While symptoms such as severe snoring and sleepiness may indicate sleep apnea, the diagnosis can be confirmed with a sleep study called polysomnography, which Burns described as "a whole bunch of sensors hooked up to the body that measure your oxygen level; heart rate; chest expansion; whether air is blowing in and out of your mouth; whether you are asleep or awake according to EEG monitors on your head; whether you're snoring, (etc.)." The testing can be done in a sleep laboratory or at home using bedside equipment. At a minimum, a sleep test should record your oxygen levels at night, which would pick up the more severe cases, but doesn't tell you what type or if you have milder forms.
As a result of Burns' study on sleep apnea and acute SCI, the Harborview Medical Center sleep lab has developed expertise working with SCI patients.
"Most people improve if they can tolerate the treatment," Burns stated. The most common treatment is Continuous Positive Airway Pressure (CPAP) therapy, which consists of a bedside unit and hose that keeps the airway open by delivering pressurized air into the lungs through a mask worn over the mouth and nose (see figure 5, "Sleep Apnea Treatment").
Figure 5: Sleep Apnea Treatment
Sleep apnea can also be treated surgically by taking out some of the extra tissue in back of the throat. This works in only about half the cases in the general population, but hasn't been studied in SCI patients.
While CPAP is effective in the SCI population, it is tolerated less well in persons with limited hand function because of the inability to reposition the mask independently during the night.
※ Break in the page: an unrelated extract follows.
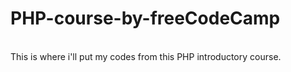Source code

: <h1>PHP-course-by-freeCodeCamp</h1><br>
This is where i'll put my codes from this PHP introductory course.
This can be improved with the help of an occupational therapist who can work with patients to modify the mask with a hook or ring so the user can make adjustments independently. "In a study we're finishing now, quite a few people with SCI are able to tolerate the mask," Burns said. "And they report large benefit."
Most people with sleep apnea will need to use treatment like CPAP all their lives, Burns said, "unless one of the risk factors changes, like losing weight if weight was a cause." Patients usually notice a benefit right away and "don't want to be without (the CPAP equipment) or to travel without it. They feel more alert. That's the main thing people perceive. Heart problems like high blood pressure are more likely to creep up on people."
In the general population, sleep apnea improves by sleeping on one's side or stomach instead of one's back. "But many people with SCI can't breathe well in that position; 65% of them sleep flat on their back," Burns added.
Burns concluded his presentation with these recommendations:
- Everyone with SCI has a high risk for pneumonia and influenza and should request immunization from their physician or medical center.
- It makes sense for people with cervical injuries to get baseline pulmonary function testing so clinicians know what their oxygen levels and breathing are normally like. "Then if someone gets sick (with a respiratory infection), we know what we're shooting for to get them back to their baseline," Burns said.
- Patients with symptoms of sleep apnea-excessive sleepiness during the day or loud snoring at night-may need a referral to a sleep specialist. "Keep in mind that in medical school, sleep gets one hour to cover everything-abnormal sleep, normal sleep, dreaming, insomnia, narcolepsy," Burns noted. "So most physicians know almost nothing about sleep apnea unless they specialize in sleep medicine or see a patient population with a lot of sleep apnea."